▶ _Task prompt_
Transcribe every entry word for word, but drop the pictures.

(Data records)
--- --- ---
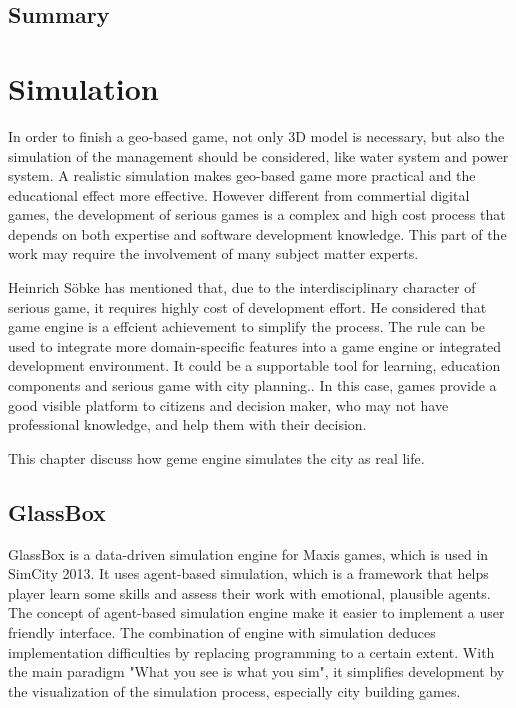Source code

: \section{Summary}

\chapter{Simulation}

In order to finish a geo-based game, not only 3D model is necessary, but also the simulation of the management should be considered, like water system and power system. A realistic simulation makes geo-based game more practical and the educational effect more effective. However different from commertial digital games, the development of serious games is a complex and high cost process that depends on both expertise and software development knowledge. This part of the work may require the involvement of many subject matter experts. 

Heinrich Söbke has mentioned that, due to the interdisciplinary character of serious game, it requires highly cost of development effort. He considered that game engine is a effcient achievement to simplify the process. The rule can be used to integrate more domain-specific features into a game engine or integrated development environment. It could be a supportable tool for learning, education components and serious game with city planning.\cite{sobke2016serious}. In this case, games provide a good visible platform to citizens and decision maker, who may not have professional knowledge, and help them with their decision.

This chapter discuss how geme engine simulates the city as real life. 

\section{GlassBox}

GlassBox is a data-driven simulation engine for Maxis games, which is used in SimCity 2013. It uses agent-based simulation, which is a framework that helps player learn some skills and assess their work with emotional, plausible agents. The concept of agent-based simulation engine make it easier to implement a user friendly interface. The combination of engine with simulation deduces implementation difficulties by replacing programming to a certain extent. With the main paradigm "What you see is what you sim", it simplifies development by the visualization of the simulation process, especially city building games.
--- --- ---
▶ _Written response_
Source code

: \section{Summary}

\chapter{Simulation}

In order to finish a geo-based game, not only 3D model is necessary, but also the simulation of the management should be considered, like water system and power system. A realistic simulation makes geo-based game more practical and the educational effect more effective. However different from commertial digital games, the development of serious games is a complex and high cost process that depends on both expertise and software development knowledge. This part of the work may require the involvement of many subject matter experts. 

Heinrich Söbke has mentioned that, due to the interdisciplinary character of serious game, it requires highly cost of development effort. He considered that game engine is a effcient achievement to simplify the process. The rule can be used to integrate more domain-specific features into a game engine or integrated development environment. It could be a supportable tool for learning, education components and serious game with city planning.\cite{sobke2016serious}. In this case, games provide a good visible platform to citizens and decision maker, who may not have professional knowledge, and help them with their decision.

This chapter discuss how geme engine simulates the city as real life. 

\section{GlassBox}

GlassBox is a data-driven simulation engine for Maxis games, which is used in SimCity 2013. It uses agent-based simulation, which is a framework that helps player learn some skills and assess their work with emotional, plausible agents. The concept of agent-based simulation engine make it easier to implement a user friendly interface. The combination of engine with simulation deduces implementation difficulties by replacing programming to a certain extent. With the main paradigm "What you see is what you sim", it simplifies development by the visualization of the simulation process, especially city building games.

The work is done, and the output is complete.